• **What the exercise asks**: Transcribe all of the records exactly, leaving every line as it is.

═════ Exercise materials

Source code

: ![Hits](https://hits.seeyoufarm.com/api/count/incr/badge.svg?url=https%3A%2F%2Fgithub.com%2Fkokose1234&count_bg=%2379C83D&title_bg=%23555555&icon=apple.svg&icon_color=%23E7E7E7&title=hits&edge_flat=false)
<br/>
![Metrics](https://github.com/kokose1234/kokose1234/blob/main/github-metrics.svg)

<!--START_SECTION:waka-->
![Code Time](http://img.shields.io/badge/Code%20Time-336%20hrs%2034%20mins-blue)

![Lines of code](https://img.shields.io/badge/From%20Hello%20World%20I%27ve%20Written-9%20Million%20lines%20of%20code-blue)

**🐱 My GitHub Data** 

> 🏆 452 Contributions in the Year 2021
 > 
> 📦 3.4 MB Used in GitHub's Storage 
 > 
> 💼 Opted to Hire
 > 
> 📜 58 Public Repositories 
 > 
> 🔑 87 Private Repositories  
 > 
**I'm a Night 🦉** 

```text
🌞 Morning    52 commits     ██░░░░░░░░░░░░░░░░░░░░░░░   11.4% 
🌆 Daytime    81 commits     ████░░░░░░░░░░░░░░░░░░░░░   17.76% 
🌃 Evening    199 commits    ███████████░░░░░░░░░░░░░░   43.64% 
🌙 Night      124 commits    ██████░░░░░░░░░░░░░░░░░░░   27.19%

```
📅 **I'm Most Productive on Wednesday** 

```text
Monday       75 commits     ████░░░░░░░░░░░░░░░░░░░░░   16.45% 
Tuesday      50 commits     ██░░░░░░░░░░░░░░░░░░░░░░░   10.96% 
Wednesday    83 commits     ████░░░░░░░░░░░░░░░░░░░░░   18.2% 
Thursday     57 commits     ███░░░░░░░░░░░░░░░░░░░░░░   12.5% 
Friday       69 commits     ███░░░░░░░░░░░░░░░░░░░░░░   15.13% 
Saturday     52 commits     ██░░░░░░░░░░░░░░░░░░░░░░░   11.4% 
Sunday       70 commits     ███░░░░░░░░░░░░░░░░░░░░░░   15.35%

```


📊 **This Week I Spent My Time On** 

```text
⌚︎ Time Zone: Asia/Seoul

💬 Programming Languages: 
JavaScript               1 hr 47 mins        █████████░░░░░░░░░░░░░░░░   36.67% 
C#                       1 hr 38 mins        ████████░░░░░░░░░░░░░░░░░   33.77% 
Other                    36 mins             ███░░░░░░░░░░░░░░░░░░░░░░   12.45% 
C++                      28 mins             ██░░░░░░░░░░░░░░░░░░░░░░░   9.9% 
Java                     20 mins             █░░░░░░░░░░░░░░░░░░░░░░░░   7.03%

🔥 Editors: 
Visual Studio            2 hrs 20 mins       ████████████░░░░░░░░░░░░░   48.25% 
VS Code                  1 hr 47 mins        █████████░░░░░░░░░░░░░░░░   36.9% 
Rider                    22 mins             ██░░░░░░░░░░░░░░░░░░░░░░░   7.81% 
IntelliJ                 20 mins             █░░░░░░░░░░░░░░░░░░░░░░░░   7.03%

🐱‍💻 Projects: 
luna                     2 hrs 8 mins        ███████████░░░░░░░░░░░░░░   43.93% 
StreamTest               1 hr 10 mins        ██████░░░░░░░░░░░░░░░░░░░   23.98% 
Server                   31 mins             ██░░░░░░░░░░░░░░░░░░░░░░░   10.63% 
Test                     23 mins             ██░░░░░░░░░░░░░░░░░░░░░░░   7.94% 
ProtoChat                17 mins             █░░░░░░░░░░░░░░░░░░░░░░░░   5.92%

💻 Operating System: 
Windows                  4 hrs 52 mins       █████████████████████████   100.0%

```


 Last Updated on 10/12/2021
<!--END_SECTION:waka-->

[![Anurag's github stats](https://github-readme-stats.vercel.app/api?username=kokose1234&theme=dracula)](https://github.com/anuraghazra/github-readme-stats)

══════════

• **Written answer**:
Source code

: ![Hits](https://hits.seeyoufarm.com/api/count/incr/badge.svg?url=https%3A%2F%2Fgithub.com%2Fkokose1234&count_bg=%2379C83D&title_bg=%23555555&icon=apple.svg&icon_color=%23E7E7E7&title=hits&edge_flat=false)
<br/>
![Metrics](https://github.com/kokose1234/kokose1234/blob/main/github-metrics.svg)

<!--START_SECTION:waka-->
![Code Time](http://img.shields.io/badge/Code%20Time-336%20hrs%2034%20mins-blue)

![Lines of code](https://img.shields.io/badge/From%20Hello%20World%20I%27ve%20Written-9%20Million%20lines%20of%20code-blue)

**🐱 My GitHub Data** 

> 🏆 452 Contributions in the Year 2021
 > 
> 📦 3.4 MB Used in GitHub's Storage 
 > 
> 💼 Opted to Hire
 > 
> 📜 58 Public Repositories 
 > 
> 🔑 87 Private Repositories  
 > 
**I'm a Night 🦉** 

```text
🌞 Morning    52 commits     ██░░░░░░░░░░░░░░░░░░░░░░░   11.4% 
🌆 Daytime    81 commits     ████░░░░░░░░░░░░░░░░░░░░░   17.76% 
🌃 Evening    199 commits    ███████████░░░░░░░░░░░░░░   43.64% 
🌙 Night      124 commits    ██████░░░░░░░░░░░░░░░░░░░   27.19%

```
📅 **I'm Most Productive on Wednesday** 

```text
Monday       75 commits     ████░░░░░░░░░░░░░░░░░░░░░   16.45% 
Tuesday      50 commits     ██░░░░░░░░░░░░░░░░░░░░░░░   10.96% 
Wednesday    83 commits     ████░░░░░░░░░░░░░░░░░░░░░   18.2% 
Thursday     57 commits     ███░░░░░░░░░░░░░░░░░░░░░░   12.5% 
Friday       69 commits     ███░░░░░░░░░░░░░░░░░░░░░░   15.13% 
Saturday     52 commits     ██░░░░░░░░░░░░░░░░░░░░░░░   11.4% 
Sunday       70 commits     ███░░░░░░░░░░░░░░░░░░░░░░   15.35%

```


📊 **This Week I Spent My Time On** 

```text
⌚︎ Time Zone: Asia/Seoul

💬 Programming Languages: 
JavaScript               1 hr 47 mins        █████████░░░░░░░░░░░░░░░░   36.67% 
C#                       1 hr 38 mins        ████████░░░░░░░░░░░░░░░░░   33.77% 
Other                    36 mins             ███░░░░░░░░░░░░░░░░░░░░░░   12.45% 
C++                      28 mins             ██░░░░░░░░░░░░░░░░░░░░░░░   9.9% 
Java                     20 mins             █░░░░░░░░░░░░░░░░░░░░░░░░   7.03%

🔥 Editors: 
Visual Studio            2 hrs 20 mins       ████████████░░░░░░░░░░░░░   48.25% 
VS Code                  1 hr 47 mins        █████████░░░░░░░░░░░░░░░░   36.9% 
Rider                    22 mins             ██░░░░░░░░░░░░░░░░░░░░░░░   7.81% 
IntelliJ                 20 mins             █░░░░░░░░░░░░░░░░░░░░░░░░   7.03%

🐱‍💻 Projects: 
luna                     2 hrs 8 mins        ███████████░░░░░░░░░░░░░░   43.93% 
StreamTest               1 hr 10 mins        ██████░░░░░░░░░░░░░░░░░░░   23.98% 
Server                   31 mins             ██░░░░░░░░░░░░░░░░░░░░░░░   10.63% 
Test                     23 mins             ██░░░░░░░░░░░░░░░░░░░░░░░   7.94% 
ProtoChat                17 mins             █░░░░░░░░░░░░░░░░░░░░░░░░   5.92%

💻 Operating System: 
Windows                  4 hrs 52 mins       █████████████████████████   100.0%

```


 Last Updated on 10/12/2021
<!--END_SECTION:waka-->

[![Anurag's github stats](https://github-readme-stats.vercel.app/api?username=kokose1234&theme=dracula)](https://github.com/anuraghazra/github-readme-stats)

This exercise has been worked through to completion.